===== Data to process =====

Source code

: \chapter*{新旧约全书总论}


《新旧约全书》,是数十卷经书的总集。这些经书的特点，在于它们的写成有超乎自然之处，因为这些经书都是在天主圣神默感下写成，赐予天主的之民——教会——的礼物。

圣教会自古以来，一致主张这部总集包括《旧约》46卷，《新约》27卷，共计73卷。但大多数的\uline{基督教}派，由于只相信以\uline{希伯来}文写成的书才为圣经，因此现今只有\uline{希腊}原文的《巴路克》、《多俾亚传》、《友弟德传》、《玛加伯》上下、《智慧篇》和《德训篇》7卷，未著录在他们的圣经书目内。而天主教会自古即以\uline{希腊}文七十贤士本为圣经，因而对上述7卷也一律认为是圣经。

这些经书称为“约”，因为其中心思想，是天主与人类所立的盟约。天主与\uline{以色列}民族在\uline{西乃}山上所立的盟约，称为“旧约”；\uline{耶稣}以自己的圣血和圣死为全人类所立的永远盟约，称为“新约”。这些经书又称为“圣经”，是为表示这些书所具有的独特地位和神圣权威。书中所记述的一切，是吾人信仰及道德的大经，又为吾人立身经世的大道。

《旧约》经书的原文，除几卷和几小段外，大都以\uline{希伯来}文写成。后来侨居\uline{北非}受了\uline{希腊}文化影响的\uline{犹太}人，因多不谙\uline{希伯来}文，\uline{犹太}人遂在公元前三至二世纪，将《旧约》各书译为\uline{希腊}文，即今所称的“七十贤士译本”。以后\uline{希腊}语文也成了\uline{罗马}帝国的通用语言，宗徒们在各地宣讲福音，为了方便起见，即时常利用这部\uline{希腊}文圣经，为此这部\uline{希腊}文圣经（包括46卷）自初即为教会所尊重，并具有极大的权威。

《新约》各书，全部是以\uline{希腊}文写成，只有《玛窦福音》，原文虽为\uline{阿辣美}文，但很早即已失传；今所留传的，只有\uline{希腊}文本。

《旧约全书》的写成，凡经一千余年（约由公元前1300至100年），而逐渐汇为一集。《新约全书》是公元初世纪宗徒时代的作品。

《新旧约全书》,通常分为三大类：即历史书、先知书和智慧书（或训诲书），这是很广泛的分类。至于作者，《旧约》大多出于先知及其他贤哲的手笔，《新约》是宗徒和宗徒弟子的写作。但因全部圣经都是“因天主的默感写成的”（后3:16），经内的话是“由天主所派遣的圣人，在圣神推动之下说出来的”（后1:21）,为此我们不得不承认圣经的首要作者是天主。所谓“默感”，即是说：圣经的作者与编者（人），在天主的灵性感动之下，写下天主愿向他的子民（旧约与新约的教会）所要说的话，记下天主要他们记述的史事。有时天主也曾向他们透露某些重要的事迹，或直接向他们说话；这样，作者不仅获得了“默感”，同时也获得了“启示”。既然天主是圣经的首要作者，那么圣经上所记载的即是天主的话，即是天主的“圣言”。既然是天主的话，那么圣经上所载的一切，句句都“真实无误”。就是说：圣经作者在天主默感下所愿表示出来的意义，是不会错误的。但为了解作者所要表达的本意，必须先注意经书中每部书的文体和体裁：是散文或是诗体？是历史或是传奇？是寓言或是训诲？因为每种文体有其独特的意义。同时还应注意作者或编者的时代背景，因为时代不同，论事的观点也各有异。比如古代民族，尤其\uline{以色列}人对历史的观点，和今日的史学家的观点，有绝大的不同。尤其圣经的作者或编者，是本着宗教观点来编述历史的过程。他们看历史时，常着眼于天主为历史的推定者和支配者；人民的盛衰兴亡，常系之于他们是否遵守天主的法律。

=====

What is needed:
Write out the entries in full, exactly as given.

Problem solution:
Source code

: \chapter*{新旧约全书总论}


《新旧约全书》,是数十卷经书的总集。这些经书的特点，在于它们的写成有超乎自然之处，因为这些经书都是在天主圣神默感下写成，赐予天主的之民——教会——的礼物。

圣教会自古以来，一致主张这部总集包括《旧约》46卷，《新约》27卷，共计73卷。但大多数的\uline{基督教}派，由于只相信以\uline{希伯来}文写成的书才为圣经，因此现今只有\uline{希腊}原文的《巴路克》、《多俾亚传》、《友弟德传》、《玛加伯》上下、《智慧篇》和《德训篇》7卷，未著录在他们的圣经书目内。而天主教会自古即以\uline{希腊}文七十贤士本为圣经，因而对上述7卷也一律认为是圣经。

这些经书称为“约”，因为其中心思想，是天主与人类所立的盟约。天主与\uline{以色列}民族在\uline{西乃}山上所立的盟约，称为“旧约”；\uline{耶稣}以自己的圣血和圣死为全人类所立的永远盟约，称为“新约”。这些经书又称为“圣经”，是为表示这些书所具有的独特地位和神圣权威。书中所记述的一切，是吾人信仰及道德的大经，又为吾人立身经世的大道。

《旧约》经书的原文，除几卷和几小段外，大都以\uline{希伯来}文写成。后来侨居\uline{北非}受了\uline{希腊}文化影响的\uline{犹太}人，因多不谙\uline{希伯来}文，\uline{犹太}人遂在公元前三至二世纪，将《旧约》各书译为\uline{希腊}文，即今所称的“七十贤士译本”。以后\uline{希腊}语文也成了\uline{罗马}帝国的通用语言，宗徒们在各地宣讲福音，为了方便起见，即时常利用这部\uline{希腊}文圣经，为此这部\uline{希腊}文圣经（包括46卷）自初即为教会所尊重，并具有极大的权威。

《新约》各书，全部是以\uline{希腊}文写成，只有《玛窦福音》，原文虽为\uline{阿辣美}文，但很早即已失传；今所留传的，只有\uline{希腊}文本。

《旧约全书》的写成，凡经一千余年（约由公元前1300至100年），而逐渐汇为一集。《新约全书》是公元初世纪宗徒时代的作品。

《新旧约全书》,通常分为三大类：即历史书、先知书和智慧书（或训诲书），这是很广泛的分类。至于作者，《旧约》大多出于先知及其他贤哲的手笔，《新约》是宗徒和宗徒弟子的写作。但因全部圣经都是“因天主的默感写成的”（后3:16），经内的话是“由天主所派遣的圣人，在圣神推动之下说出来的”（后1:21）,为此我们不得不承认圣经的首要作者是天主。所谓“默感”，即是说：圣经的作者与编者（人），在天主的灵性感动之下，写下天主愿向他的子民（旧约与新约的教会）所要说的话，记下天主要他们记述的史事。有时天主也曾向他们透露某些重要的事迹，或直接向他们说话；这样，作者不仅获得了“默感”，同时也获得了“启示”。既然天主是圣经的首要作者，那么圣经上所记载的即是天主的话，即是天主的“圣言”。既然是天主的话，那么圣经上所载的一切，句句都“真实无误”。就是说：圣经作者在天主默感下所愿表示出来的意义，是不会错误的。但为了解作者所要表达的本意，必须先注意经书中每部书的文体和体裁：是散文或是诗体？是历史或是传奇？是寓言或是训诲？因为每种文体有其独特的意义。同时还应注意作者或编者的时代背景，因为时代不同，论事的观点也各有异。比如古代民族，尤其\uline{以色列}人对历史的观点，和今日的史学家的观点，有绝大的不同。尤其圣经的作者或编者，是本着宗教观点来编述历史的过程。他们看历史时，常着眼于天主为历史的推定者和支配者；人民的盛衰兴亡，常系之于他们是否遵守天主的法律。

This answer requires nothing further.